==== INFORMATION ====

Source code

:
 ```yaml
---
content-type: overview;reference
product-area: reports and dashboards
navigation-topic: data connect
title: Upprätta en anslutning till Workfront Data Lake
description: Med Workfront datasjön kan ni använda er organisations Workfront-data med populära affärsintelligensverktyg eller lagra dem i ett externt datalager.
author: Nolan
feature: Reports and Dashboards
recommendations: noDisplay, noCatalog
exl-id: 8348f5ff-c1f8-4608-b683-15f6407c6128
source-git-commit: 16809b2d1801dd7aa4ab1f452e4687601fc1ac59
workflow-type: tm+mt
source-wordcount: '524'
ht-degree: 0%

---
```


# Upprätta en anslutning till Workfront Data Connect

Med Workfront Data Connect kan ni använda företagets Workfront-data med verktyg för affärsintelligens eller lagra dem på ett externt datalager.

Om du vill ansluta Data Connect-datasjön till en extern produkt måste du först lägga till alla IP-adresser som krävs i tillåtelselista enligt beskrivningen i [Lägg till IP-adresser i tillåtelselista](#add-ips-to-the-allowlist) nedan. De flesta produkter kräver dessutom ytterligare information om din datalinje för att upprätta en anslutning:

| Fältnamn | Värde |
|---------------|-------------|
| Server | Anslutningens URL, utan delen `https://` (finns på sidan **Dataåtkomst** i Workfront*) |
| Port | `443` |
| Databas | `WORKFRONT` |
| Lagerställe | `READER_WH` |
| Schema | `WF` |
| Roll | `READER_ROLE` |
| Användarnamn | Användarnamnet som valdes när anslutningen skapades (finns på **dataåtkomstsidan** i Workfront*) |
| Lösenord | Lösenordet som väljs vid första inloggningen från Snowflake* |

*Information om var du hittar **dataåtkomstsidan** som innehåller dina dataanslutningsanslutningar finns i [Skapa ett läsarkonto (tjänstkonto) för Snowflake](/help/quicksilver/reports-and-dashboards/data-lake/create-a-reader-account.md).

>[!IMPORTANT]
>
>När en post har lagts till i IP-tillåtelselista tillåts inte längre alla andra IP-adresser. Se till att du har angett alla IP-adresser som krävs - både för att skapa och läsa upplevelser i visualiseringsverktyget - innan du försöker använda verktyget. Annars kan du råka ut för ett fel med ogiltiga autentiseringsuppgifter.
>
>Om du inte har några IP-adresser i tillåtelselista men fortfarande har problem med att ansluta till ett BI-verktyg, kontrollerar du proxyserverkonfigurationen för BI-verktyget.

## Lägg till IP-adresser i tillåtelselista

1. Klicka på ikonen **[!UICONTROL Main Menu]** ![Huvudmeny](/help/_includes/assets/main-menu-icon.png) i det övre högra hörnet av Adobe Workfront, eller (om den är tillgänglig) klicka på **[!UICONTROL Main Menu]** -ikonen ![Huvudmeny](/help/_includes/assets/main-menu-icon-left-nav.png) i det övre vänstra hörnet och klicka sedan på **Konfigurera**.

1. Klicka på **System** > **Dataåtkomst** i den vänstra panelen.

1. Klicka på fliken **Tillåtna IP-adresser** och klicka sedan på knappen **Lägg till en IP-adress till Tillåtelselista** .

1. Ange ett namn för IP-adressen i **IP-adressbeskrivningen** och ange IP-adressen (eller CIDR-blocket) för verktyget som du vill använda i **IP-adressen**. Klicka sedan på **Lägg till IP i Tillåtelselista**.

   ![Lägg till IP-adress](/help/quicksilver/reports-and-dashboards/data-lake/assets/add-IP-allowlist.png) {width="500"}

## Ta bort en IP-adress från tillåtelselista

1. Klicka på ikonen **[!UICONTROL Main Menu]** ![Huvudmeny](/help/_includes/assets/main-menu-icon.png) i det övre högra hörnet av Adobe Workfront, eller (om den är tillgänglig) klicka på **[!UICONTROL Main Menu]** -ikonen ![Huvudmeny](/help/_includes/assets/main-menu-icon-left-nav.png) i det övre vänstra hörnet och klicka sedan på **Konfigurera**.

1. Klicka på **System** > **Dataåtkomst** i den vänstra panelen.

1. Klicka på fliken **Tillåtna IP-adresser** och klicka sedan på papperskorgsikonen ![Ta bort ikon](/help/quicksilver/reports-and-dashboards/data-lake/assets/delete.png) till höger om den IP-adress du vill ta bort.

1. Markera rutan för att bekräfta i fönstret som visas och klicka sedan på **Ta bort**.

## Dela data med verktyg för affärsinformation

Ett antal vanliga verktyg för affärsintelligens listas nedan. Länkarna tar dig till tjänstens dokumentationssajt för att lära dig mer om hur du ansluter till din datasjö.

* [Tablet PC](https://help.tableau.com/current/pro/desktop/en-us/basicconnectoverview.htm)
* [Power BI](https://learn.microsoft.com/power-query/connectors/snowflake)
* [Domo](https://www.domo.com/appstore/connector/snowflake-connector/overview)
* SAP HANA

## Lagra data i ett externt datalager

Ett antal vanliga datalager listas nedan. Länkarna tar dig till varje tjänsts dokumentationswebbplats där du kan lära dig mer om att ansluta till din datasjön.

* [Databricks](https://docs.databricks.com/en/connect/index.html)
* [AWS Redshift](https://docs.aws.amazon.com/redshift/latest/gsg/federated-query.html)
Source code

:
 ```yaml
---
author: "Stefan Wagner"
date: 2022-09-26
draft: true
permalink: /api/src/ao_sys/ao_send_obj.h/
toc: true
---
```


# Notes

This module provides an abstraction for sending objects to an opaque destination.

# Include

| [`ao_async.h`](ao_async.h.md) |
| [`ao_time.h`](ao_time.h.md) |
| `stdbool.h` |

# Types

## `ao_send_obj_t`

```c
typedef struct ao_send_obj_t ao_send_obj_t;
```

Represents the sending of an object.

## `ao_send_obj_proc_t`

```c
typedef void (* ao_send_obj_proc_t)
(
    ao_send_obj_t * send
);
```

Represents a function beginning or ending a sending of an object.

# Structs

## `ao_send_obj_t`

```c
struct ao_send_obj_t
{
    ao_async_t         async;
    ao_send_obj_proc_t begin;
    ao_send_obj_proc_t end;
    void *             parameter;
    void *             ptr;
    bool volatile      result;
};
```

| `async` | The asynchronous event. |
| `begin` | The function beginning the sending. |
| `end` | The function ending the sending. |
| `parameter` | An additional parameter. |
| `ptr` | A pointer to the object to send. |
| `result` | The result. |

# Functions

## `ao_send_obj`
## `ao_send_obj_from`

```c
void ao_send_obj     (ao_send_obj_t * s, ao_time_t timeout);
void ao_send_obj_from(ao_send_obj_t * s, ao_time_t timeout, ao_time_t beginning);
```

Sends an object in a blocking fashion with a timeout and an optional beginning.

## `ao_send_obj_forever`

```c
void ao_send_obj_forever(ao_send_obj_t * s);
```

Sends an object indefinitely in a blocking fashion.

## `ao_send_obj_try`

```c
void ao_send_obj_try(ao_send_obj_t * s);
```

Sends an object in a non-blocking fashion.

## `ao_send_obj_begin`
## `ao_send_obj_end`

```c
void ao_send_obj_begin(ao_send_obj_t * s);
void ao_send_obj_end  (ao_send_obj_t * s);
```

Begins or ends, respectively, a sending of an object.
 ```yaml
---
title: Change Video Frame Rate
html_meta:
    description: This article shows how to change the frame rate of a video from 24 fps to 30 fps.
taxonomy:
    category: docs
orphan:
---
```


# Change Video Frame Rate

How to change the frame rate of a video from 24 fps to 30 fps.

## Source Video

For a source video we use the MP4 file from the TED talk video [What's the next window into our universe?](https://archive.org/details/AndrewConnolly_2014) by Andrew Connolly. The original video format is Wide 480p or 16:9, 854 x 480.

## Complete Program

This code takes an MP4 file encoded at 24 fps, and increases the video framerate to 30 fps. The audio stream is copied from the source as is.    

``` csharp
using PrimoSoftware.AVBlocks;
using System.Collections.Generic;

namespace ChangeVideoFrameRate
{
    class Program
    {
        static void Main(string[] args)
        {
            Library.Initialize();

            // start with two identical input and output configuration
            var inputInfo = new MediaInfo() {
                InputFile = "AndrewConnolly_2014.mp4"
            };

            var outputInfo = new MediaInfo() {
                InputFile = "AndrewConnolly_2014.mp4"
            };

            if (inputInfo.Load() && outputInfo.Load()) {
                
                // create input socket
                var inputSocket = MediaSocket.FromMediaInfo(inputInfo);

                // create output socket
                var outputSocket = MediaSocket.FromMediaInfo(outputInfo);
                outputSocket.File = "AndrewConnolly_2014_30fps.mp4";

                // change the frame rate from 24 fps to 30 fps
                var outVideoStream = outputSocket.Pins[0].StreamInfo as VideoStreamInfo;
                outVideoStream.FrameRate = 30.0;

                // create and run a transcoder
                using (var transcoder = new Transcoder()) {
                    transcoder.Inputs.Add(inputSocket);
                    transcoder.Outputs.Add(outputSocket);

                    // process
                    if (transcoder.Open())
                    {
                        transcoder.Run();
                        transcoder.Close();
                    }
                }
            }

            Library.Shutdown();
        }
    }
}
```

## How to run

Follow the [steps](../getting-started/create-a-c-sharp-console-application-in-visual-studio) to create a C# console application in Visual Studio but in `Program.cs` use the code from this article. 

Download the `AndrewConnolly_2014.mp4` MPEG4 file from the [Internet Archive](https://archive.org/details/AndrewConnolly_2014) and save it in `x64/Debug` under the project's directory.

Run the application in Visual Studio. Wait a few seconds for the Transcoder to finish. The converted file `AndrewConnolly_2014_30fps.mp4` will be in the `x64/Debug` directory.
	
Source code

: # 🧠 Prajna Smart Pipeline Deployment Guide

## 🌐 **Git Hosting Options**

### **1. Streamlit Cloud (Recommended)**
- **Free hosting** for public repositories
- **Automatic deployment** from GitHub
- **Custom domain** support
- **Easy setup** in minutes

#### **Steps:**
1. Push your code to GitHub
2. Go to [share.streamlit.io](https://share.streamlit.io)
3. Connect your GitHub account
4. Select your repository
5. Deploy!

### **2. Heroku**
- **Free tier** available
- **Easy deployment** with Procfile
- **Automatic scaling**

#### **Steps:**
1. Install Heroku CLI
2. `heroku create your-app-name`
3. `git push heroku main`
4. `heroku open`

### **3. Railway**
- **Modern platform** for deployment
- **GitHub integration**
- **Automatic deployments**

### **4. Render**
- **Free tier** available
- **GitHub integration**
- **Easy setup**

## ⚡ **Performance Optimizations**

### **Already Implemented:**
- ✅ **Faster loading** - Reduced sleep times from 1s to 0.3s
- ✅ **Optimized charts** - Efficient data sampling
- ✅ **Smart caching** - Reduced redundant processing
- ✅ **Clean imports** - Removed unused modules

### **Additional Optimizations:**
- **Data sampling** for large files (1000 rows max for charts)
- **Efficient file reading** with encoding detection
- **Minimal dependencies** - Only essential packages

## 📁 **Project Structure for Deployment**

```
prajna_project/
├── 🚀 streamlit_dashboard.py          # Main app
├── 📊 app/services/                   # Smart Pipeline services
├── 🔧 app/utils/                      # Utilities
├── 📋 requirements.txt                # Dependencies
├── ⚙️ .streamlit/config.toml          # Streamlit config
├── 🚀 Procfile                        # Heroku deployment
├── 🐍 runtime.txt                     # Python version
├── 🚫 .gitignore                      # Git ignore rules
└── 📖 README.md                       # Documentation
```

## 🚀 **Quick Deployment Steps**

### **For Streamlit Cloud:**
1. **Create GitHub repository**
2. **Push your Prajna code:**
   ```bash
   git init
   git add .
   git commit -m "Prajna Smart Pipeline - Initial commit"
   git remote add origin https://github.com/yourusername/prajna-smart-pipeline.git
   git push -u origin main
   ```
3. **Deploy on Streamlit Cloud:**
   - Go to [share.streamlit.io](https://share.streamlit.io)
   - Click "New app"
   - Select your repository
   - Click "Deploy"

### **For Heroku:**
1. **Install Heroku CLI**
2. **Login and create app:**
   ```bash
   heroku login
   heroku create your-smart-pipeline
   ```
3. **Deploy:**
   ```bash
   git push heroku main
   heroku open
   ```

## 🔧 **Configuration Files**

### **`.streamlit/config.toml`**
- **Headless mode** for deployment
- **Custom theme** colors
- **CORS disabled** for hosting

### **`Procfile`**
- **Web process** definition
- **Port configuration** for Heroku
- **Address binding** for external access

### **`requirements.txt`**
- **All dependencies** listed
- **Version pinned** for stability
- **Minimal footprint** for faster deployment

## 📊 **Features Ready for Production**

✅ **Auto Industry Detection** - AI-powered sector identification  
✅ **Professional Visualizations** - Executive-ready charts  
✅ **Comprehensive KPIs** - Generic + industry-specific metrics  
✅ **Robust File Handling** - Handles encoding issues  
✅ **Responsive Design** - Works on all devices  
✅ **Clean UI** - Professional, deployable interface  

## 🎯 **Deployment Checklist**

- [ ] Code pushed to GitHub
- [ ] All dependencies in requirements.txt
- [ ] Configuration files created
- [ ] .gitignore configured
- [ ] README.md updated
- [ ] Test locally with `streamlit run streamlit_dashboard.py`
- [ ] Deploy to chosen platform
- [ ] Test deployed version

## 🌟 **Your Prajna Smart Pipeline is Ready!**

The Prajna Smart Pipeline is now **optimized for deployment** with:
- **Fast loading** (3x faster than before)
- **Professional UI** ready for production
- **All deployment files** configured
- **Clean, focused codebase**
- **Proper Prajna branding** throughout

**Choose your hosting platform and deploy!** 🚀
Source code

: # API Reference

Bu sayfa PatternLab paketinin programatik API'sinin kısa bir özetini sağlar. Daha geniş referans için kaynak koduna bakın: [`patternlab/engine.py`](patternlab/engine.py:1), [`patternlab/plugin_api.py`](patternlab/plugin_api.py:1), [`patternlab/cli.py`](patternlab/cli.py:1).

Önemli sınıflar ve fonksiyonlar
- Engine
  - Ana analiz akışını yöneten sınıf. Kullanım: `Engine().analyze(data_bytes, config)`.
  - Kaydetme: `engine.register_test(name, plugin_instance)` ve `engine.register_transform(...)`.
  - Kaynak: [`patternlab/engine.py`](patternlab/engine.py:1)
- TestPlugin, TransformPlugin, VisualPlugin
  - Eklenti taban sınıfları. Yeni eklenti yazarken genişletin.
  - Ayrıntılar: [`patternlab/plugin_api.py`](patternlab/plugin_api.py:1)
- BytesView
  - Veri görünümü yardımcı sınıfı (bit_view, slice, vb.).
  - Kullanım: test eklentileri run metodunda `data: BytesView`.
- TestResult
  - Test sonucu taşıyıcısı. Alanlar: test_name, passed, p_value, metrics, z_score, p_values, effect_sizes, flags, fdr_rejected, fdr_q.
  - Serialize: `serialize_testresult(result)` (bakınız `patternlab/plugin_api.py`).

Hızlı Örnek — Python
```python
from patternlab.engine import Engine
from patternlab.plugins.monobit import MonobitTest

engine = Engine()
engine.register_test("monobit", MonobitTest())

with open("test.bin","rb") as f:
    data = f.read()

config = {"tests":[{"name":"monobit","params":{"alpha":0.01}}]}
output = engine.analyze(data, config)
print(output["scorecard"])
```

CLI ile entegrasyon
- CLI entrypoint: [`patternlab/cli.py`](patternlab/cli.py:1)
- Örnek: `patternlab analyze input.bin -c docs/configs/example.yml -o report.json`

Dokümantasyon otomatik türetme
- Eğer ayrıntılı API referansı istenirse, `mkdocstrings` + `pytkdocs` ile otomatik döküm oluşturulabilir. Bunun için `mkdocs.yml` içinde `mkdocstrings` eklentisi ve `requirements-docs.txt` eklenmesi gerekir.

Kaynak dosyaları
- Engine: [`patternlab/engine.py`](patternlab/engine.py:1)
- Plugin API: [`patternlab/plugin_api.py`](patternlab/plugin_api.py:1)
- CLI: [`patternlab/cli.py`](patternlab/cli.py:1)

====

- [AIM OF THE TASK]:
Look above for the line with "- TestPlugin, TransformPlugin, VisualPlugin" and the line with "- TestResult", and reproduce exactly those two lines plus every line between, nothing more.

- [SOLUTION TO THE PROBLEM]:
- TestPlugin, TransformPlugin, VisualPlugin
  - Eklenti taban sınıfları. Yeni eklenti yazarken genişletin.
  - Ayrıntılar: [`patternlab/plugin_api.py`](patternlab/plugin_api.py:1)
- BytesView
  - Veri görünümü yardımcı sınıfı (bit_view, slice, vb.).
  - Kullanım: test eklentileri run metodunda `data: BytesView`.
- TestResult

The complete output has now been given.